Over my dead body, she vowed to herself. Or, perhaps, over Lady El-Adrel’s.

~ 11 ~

“Gabriel,” Nic said, trying to restrain her impatience and only partially succeeding, even to her own ears, “you are overthinking. This should be easy for you.”

From his cross-legged position seated under the luminescent lens of the moon window that topped the uppermost curve of the arcanium dome, Gabriel cracked open one wizard-black eye and glared at her balefully. “Just because I have the boost of your magic, plus the arcanium doesn’t mean I have the power to reach as far as wherever Selly and Jadren have ended up.”

“You reached across the valley to House Sammael to affect a physical object.

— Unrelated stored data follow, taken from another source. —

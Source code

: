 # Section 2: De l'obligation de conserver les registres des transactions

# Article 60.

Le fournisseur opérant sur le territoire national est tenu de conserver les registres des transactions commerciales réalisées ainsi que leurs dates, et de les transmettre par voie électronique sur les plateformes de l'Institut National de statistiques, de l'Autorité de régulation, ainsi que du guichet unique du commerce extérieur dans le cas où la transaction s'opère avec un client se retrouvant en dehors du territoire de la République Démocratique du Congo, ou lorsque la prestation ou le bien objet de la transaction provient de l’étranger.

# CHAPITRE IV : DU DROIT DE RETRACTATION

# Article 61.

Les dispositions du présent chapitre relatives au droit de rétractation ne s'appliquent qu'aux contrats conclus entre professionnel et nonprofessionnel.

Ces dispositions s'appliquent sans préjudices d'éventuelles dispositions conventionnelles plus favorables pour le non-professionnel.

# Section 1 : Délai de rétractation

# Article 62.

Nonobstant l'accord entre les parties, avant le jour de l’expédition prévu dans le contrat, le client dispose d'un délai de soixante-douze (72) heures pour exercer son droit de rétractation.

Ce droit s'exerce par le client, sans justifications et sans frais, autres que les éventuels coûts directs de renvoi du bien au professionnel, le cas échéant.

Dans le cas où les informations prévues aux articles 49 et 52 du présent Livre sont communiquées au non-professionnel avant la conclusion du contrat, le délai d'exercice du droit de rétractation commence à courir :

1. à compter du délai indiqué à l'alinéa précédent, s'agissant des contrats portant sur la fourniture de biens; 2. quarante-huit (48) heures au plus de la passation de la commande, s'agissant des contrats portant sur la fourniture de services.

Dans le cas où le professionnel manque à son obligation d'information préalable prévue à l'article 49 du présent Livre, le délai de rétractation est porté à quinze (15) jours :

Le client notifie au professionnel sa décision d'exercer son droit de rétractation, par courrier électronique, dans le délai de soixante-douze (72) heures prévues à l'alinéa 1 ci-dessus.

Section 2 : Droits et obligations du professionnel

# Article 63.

This requires less punch.”

“But I could see what I was—”

“No!” She paused in her pacing to stomp her foot. “Stop thinking in terms of your body. Use your wizard senses to look. And this is about finesse. You’re good at the heavy-lifting stuff—probably better than any wizard in existence—now you need to get good at refining, narrowing, using less magic and more control.”

He dropped his face into his hands, scrubbing his fingers over his scalp. “Maybe we have to face that I’m that I’m too old to learn finesse. I never thought I’d regret not attending Convocation Academy, but maybe if I’d learned these lessons when I was younger…”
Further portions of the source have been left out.